A significant number of ESG issues are not related to financial materiality, rendering them inappropriate for inclusion in SEC-required disclosures; and those issues that are tied to materiality are already subject to disclosure requirements.
The strongest advocates of mandated ESG disclosures are stakeholders - persons who have a commercial interest in the topic - not investors. Expansion of the SEC's disclosure framework would place the agency in uncharted territory in which it is no longer looking to investors' interests to guide its actions.
The SEC's fund and adviser rules are value-neutral. There is a lack of consensus as to what is "good" or "bad" ESG, forcing the SEC to make inappropriate judgment calls in order to standardize the terminology for assessing an adviser's or fund's ESG adherence.
ESG models, methodologies and metrics are in flux, so codifying related requirements would require the SEC to make significant judgment calls as to the reliability and accuracy of different methods.
Emotional pleas pervade ESG topics and may lead the SEC to develop rules that are not within its regulatory authority.
ESG issues are political in nature, meaning that SEC ESG rulemaking could force the SEC to deal with controversial issues that would diminish its limited resources, hindering its ability to execute its mission to protect investors and market integrity.
Mandated ESG disclosures could direct capital flow in favor of certain industries in a manner that is antithetical to the SEC's historic approach, which does not tell investors where to invest.
ESG disclosures could potentially lead to future financial instability.
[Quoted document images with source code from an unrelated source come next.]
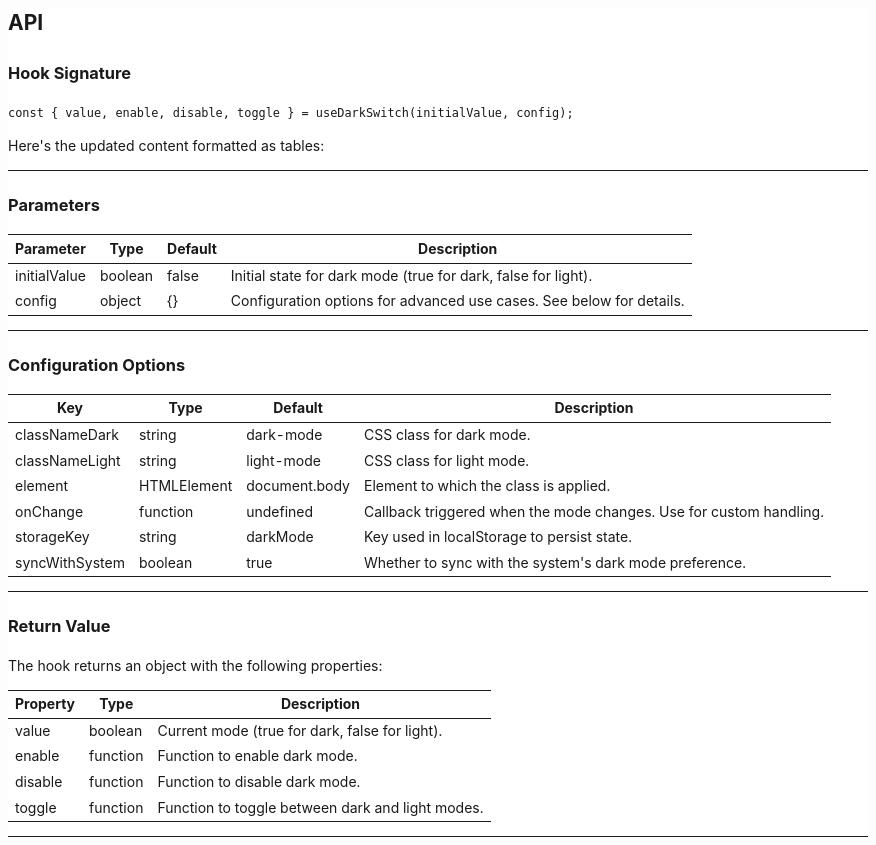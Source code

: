 
## API

### Hook Signature

```tsx
const { value, enable, disable, toggle } = useDarkSwitch(initialValue, config);
```

Here's the updated content formatted as tables:

---

### Parameters

| Parameter    | Type    | Default | Description                                                          |
| ------------ | ------- | ------- | -------------------------------------------------------------------- |
| initialValue | boolean | false   | Initial state for dark mode (true for dark, false for light).        |
| config       | object  | {}      | Configuration options for advanced use cases. See below for details. |

---

### Configuration Options

| Key            | Type        | Default       | Description                                                        |
| -------------- | ----------- | ------------- | ------------------------------------------------------------------ |
| classNameDark  | string      | dark-mode     | CSS class for dark mode.                                           |
| classNameLight | string      | light-mode    | CSS class for light mode.                                          |
| element        | HTMLElement | document.body | Element to which the class is applied.                             |
| onChange       | function    | undefined     | Callback triggered when the mode changes. Use for custom handling. |
| storageKey     | string      | darkMode      | Key used in localStorage to persist state.                         |
| syncWithSystem | boolean     | true          | Whether to sync with the system's dark mode preference.            |

---

### Return Value

The hook returns an object with the following properties:

| Property | Type     | Description                                      |
| -------- | -------- | ------------------------------------------------ |
| value    | boolean  | Current mode (true for dark, false for light).   |
| enable   | function | Function to enable dark mode.                    |
| disable  | function | Function to disable dark mode.                   |
| toggle   | function | Function to toggle between dark and light modes. |

---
As an alternative to a prescriptive ESG rule, Ms. Peirce recommended that the SEC could (i) provide issuers with updated guidance to help them see how the existing disclosure regime is already inclusive of many ESG topics, (ii) respond to FAQs as to the application of the current disclosure regime and (iii) engage with investment advisers that use ESG strategies and products to ensure that investors are aware of how the adviser's brand defines ESG "in theory and in practice."